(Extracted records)
____________
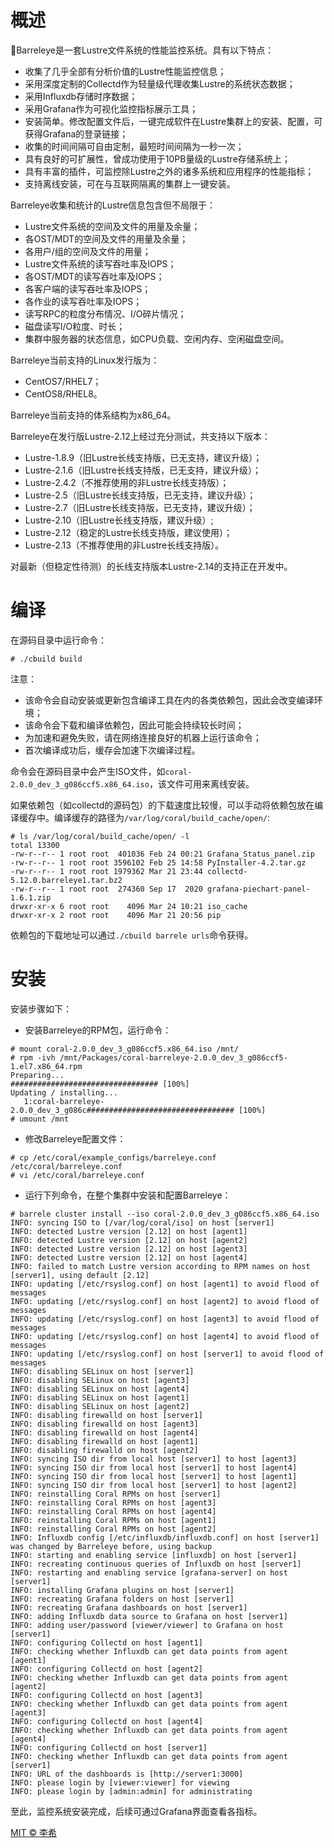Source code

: # 概述

:tropical_fish:Barreleye是一套Lustre文件系统的性能监控系统。具有以下特点：

* 收集了几乎全部有分析价值的Lustre性能监控信息；
* 采用深度定制的Collectd作为轻量级代理收集Lustre的系统状态数据；
* 采用Influxdb存储时序数据；
* 采用Grafana作为可视化监控指标展示工具；
* 安装简单。修改配置文件后，一键完成软件在Lustre集群上的安装、配置，可获得Grafana的登录链接；
* 收集的时间间隔可自由定制，最短时间间隔为一秒一次；
* 具有良好的可扩展性，曾成功使用于10PB量级的Lustre存储系统上；
* 具有丰富的插件，可监控除Lustre之外的诸多系统和应用程序的性能指标；
* 支持离线安装，可在与互联网隔离的集群上一键安装。

Barreleye收集和统计的Lustre信息包含但不局限于：

* Lustre文件系统的空间及文件的用量及余量；
* 各OST/MDT的空间及文件的用量及余量；
* 各用户/组的空间及文件的用量；
* Lustre文件系统的读写吞吐率及IOPS；
* 各OST/MDT的读写吞吐率及IOPS；
* 各客户端的读写吞吐率及IOPS；
* 各作业的读写吞吐率及IOPS；
* 读写RPC的粒度分布情况、I/O碎片情况；
* 磁盘读写I/O粒度、时长；
* 集群中服务器的状态信息，如CPU负载、空闲内存、空闲磁盘空间。

Barreleye当前支持的Linux发行版为：

* CentOS7/RHEL7；
* CentOS8/RHEL8。

Barreleye当前支持的体系结构为x86_64。

Barreleye在发行版Lustre-2.12上经过充分测试，共支持以下版本：

* Lustre-1.8.9（旧Lustre长线支持版，已无支持，建议升级）；
* Lustre-2.1.6（旧Lustre长线支持版，已无支持，建议升级）；
* Lustre-2.4.2（不推荐使用的非Lustre长线支持版）；
* Lustre-2.5（旧Lustre长线支持版，已无支持，建议升级）；
* Lustre-2.7（旧Lustre长线支持版，已无支持，建议升级）；
* Lustre-2.10（旧Lustre长线支持版，建议升级）;
* Lustre-2.12（稳定的Lustre长线支持版，建议使用）；
* Lustre-2.13（不推荐使用的非Lustre长线支持版）。

对最新（但稳定性待测）的长线支持版本Lustre-2.14的支持正在开发中。

# 编译

在源码目录中运行命令：

`# ./cbuild build`

注意：

* 该命令会自动安装或更新包含编译工具在内的各类依赖包，因此会改变编译环境；
* 该命令会下载和编译依赖包，因此可能会持续较长时间；
* 为加速和避免失败，请在网络连接良好的机器上运行该命令；
* 首次编译成功后，缓存会加速下次编译过程。

命令会在源码目录中会产生ISO文件，如`coral-2.0.0_dev_3_g086ccf5.x86_64.iso`，该文件可用来离线安装。

如果依赖包（如collectd的源码包）的下载速度比较慢，可以手动将依赖包放在编译缓存中。编译缓存的路径为`/var/log/coral/build_cache/open/`:

```
# ls /var/log/coral/build_cache/open/ -l
total 13300
-rw-r--r-- 1 root root  401036 Feb 24 00:21 Grafana_Status_panel.zip
-rw-r--r-- 1 root root 3596102 Feb 25 14:58 PyInstaller-4.2.tar.gz
-rw-r--r-- 1 root root 1979362 Mar 21 23:44 collectd-5.12.0.barreleye1.tar.bz2
-rw-r--r-- 1 root root  274360 Sep 17  2020 grafana-piechart-panel-1.6.1.zip
drwxr-xr-x 6 root root    4096 Mar 24 10:21 iso_cache
drwxr-xr-x 2 root root    4096 Mar 21 20:56 pip
```

依赖包的下载地址可以通过`./cbuild barrele urls`命令获得。

# 安装

安装步骤如下：

* 安装Barreleye的RPM包，运行命令：

```
# mount coral-2.0.0_dev_3_g086ccf5.x86_64.iso /mnt/
# rpm -ivh /mnt/Packages/coral-barreleye-2.0.0_dev_3_g086ccf5-1.el7.x86_64.rpm
Preparing...                          ################################# [100%]
Updating / installing...
   1:coral-barreleye-2.0.0_dev_3_g086c################################# [100%]
# umount /mnt
```

* 修改Barreleye配置文件：

```
# cp /etc/coral/example_configs/barreleye.conf /etc/coral/barreleye.conf
# vi /etc/coral/barreleye.conf
```

* 运行下列命令，在整个集群中安装和配置Barreleye：

```
# barrele cluster install --iso coral-2.0.0_dev_3_g086ccf5.x86_64.iso
INFO: syncing ISO to [/var/log/coral/iso] on host [server1]
INFO: detected Lustre version [2.12] on host [agent1]
INFO: detected Lustre version [2.12] on host [agent2]
INFO: detected Lustre version [2.12] on host [agent3]
INFO: detected Lustre version [2.12] on host [agent4]
INFO: failed to match Lustre version according to RPM names on host [server1], using default [2.12]
INFO: updating [/etc/rsyslog.conf] on host [agent1] to avoid flood of messages
INFO: updating [/etc/rsyslog.conf] on host [agent2] to avoid flood of messages
INFO: updating [/etc/rsyslog.conf] on host [agent3] to avoid flood of messages
INFO: updating [/etc/rsyslog.conf] on host [agent4] to avoid flood of messages
INFO: updating [/etc/rsyslog.conf] on host [server1] to avoid flood of messages
INFO: disabling SELinux on host [server1]
INFO: disabling SELinux on host [agent3]
INFO: disabling SELinux on host [agent4]
INFO: disabling SELinux on host [agent1]
INFO: disabling SELinux on host [agent2]
INFO: disabling firewalld on host [server1]
INFO: disabling firewalld on host [agent3]
INFO: disabling firewalld on host [agent4]
INFO: disabling firewalld on host [agent1]
INFO: disabling firewalld on host [agent2]
INFO: syncing ISO dir from local host [server1] to host [agent3]
INFO: syncing ISO dir from local host [server1] to host [agent4]
INFO: syncing ISO dir from local host [server1] to host [agent1]
INFO: syncing ISO dir from local host [server1] to host [agent2]
INFO: reinstalling Coral RPMs on host [server1]
INFO: reinstalling Coral RPMs on host [agent3]
INFO: reinstalling Coral RPMs on host [agent4]
INFO: reinstalling Coral RPMs on host [agent1]
INFO: reinstalling Coral RPMs on host [agent2]
INFO: Influxdb config [/etc/influxdb/influxdb.conf] on host [server1] was changed by Barreleye before, using backup
INFO: starting and enabling service [influxdb] on host [server1]
INFO: recreating continuous queries of Influxdb on host [server1]
INFO: restarting and enabling service [grafana-server] on host [server1]
INFO: installing Grafana plugins on host [server1]
INFO: recreating Grafana folders on host [server1]
INFO: recreating Grafana dashboards on host [server1]
INFO: adding Influxdb data source to Grafana on host [server1]
INFO: adding user/password [viewer/viewer] to Grafana on host [server1]
INFO: configuring Collectd on host [agent1]
INFO: checking whether Influxdb can get data points from agent [agent1]
INFO: configuring Collectd on host [agent2]
INFO: checking whether Influxdb can get data points from agent [agent2]
INFO: configuring Collectd on host [agent3]
INFO: checking whether Influxdb can get data points from agent [agent3]
INFO: configuring Collectd on host [agent4]
INFO: checking whether Influxdb can get data points from agent [agent4]
INFO: configuring Collectd on host [server1]
INFO: checking whether Influxdb can get data points from agent [server1]
INFO: URL of the dashboards is [http://server1:3000]
INFO: please login by [viewer:viewer] for viewing
INFO: please login by [admin:admin] for administrating
```

至此，监控系统安装完成，后续可通过Grafana界面查看各指标。

[MIT © 李希](./LICENSE)
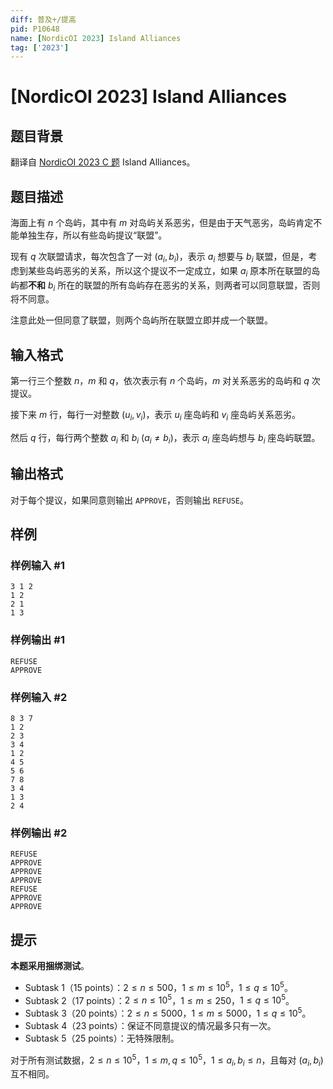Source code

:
 ```yaml
---
diff: 普及+/提高
pid: P10648
name: [NordicOI 2023] Island Alliances
tag: ['2023']
---
```

# [NordicOI 2023] Island Alliances
## 题目背景

翻译自 [NordicOI 2023 C 题](https://noi23.kattis.com/contests/noi23/problems/islandalliances) Island Alliances。
## 题目描述

海面上有 $n$ 个岛屿，其中有 $m$ 对岛屿关系恶劣，但是由于天气恶劣，岛屿肯定不能单独生存，所以有些岛屿提议“联盟”。

现有 $q$ 次联盟请求，每次包含了一对 $(a_i,b_i)$，表示 $a_i$ 想要与 $b_i$ 联盟，但是，考虑到某些岛屿恶劣的关系，所以这个提议不一定成立，如果 $a_i$ 原本所在联盟的岛屿都**不和** $b_i$ 所在的联盟的所有岛屿存在恶劣的关系，则两者可以同意联盟，否则将不同意。

注意此处一但同意了联盟，则两个岛屿所在联盟立即并成一个联盟。
## 输入格式

第一行三个整数 $n$，$m$ 和 $q$，依次表示有 $n$ 个岛屿，$m$ 对关系恶劣的岛屿和 $q$ 次提议。

接下来 $m$ 行，每行一对整数 $(u_i,v_i)$，表示 $u_i$ 座岛屿和 $v_i$ 座岛屿关系恶劣。

然后 $q$ 行，每行两个整数 $a_i$ 和 $b_i\ (a_i \neq b_i)$，表示 $a_i$ 座岛屿想与 $b_i$ 座岛屿联盟。
## 输出格式

对于每个提议，如果同意则输出 `APPROVE`，否则输出 `REFUSE`。
## 样例

### 样例输入 #1
```
3 1 2
1 2
2 1
1 3
```
### 样例输出 #1
```
REFUSE
APPROVE
```
### 样例输入 #2
```
8 3 7
1 2
2 3
3 4
1 2
4 5
5 6
7 8
3 4
1 3
2 4
```
### 样例输出 #2
```
REFUSE
APPROVE
APPROVE
APPROVE
REFUSE
APPROVE
APPROVE
```
## 提示

**本题采用捆绑测试**。

- Subtask 1（15 points）：$2 \leq n \leq 500$，$1 \leq m \leq 10^5$，$1 \leq q \leq 10^5$。
- Subtask 2（17 points）：$2 \leq n \leq 10^5$，$1 \leq m \leq 250$，$1 \leq q \leq 10^5$。
- Subtask 3（20 points）：$2 \leq n \leq 5000$，$1 \leq m \leq 5000$，$1 \leq q \leq 10^5$。
- Subtask 4（23 points）：保证不同意提议的情况最多只有一次。
- Subtask 5（25 points）：无特殊限制。

对于所有测试数据，$2 \le n \le 10^5$，$1 \le m,q \le 10^5$，$1 \le a_i,b_i \le n$，且每对 $(a_i,b_i)$ 互不相同。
____________
**Requirement**
Pull out all lines in the data above that include "各OST".

**Response area**
* 各OST/MDT的空间及文件的用量及余量；
* 各OST/MDT的读写吞吐率及IOPS；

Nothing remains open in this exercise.